• ASSIGNMENT:
Only those lines running from the start of the listing below through the line that holds "The following claim" are to be written out, exactly and in full.

• DATA FOR THIS EXERCISE:
-------------------------
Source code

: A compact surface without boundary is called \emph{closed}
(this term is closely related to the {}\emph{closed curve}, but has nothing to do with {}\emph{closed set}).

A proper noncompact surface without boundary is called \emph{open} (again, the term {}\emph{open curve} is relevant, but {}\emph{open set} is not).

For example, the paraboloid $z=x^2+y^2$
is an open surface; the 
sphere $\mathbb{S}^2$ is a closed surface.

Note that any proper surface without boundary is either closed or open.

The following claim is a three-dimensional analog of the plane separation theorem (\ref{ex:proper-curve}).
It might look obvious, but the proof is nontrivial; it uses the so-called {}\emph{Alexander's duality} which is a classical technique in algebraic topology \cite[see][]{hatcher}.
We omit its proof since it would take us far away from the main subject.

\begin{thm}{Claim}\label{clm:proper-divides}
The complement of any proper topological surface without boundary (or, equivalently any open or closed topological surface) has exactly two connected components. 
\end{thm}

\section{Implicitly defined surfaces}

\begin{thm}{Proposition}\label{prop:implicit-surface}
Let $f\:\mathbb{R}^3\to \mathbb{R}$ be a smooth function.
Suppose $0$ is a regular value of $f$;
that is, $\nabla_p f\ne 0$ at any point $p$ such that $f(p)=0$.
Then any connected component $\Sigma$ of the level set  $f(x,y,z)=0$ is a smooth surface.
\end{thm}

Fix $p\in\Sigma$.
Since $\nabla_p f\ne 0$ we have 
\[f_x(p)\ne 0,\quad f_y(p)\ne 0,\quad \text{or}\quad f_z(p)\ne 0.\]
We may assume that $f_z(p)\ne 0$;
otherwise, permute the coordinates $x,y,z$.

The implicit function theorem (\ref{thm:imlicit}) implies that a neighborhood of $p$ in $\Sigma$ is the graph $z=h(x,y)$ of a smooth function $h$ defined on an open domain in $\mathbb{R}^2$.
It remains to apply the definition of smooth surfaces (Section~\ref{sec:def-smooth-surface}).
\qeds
-------------------------
• REPLY:
Source code

: A compact surface without boundary is called \emph{closed}
(this term is closely related to the {}\emph{closed curve}, but has nothing to do with {}\emph{closed set}).

A proper noncompact surface without boundary is called \emph{open} (again, the term {}\emph{open curve} is relevant, but {}\emph{open set} is not).

For example, the paraboloid $z=x^2+y^2$
is an open surface; the 
sphere $\mathbb{S}^2$ is a closed surface.

Note that any proper surface without boundary is either closed or open.

The following claim is a three-dimensional analog of the plane separation theorem (\ref{ex:proper-curve}).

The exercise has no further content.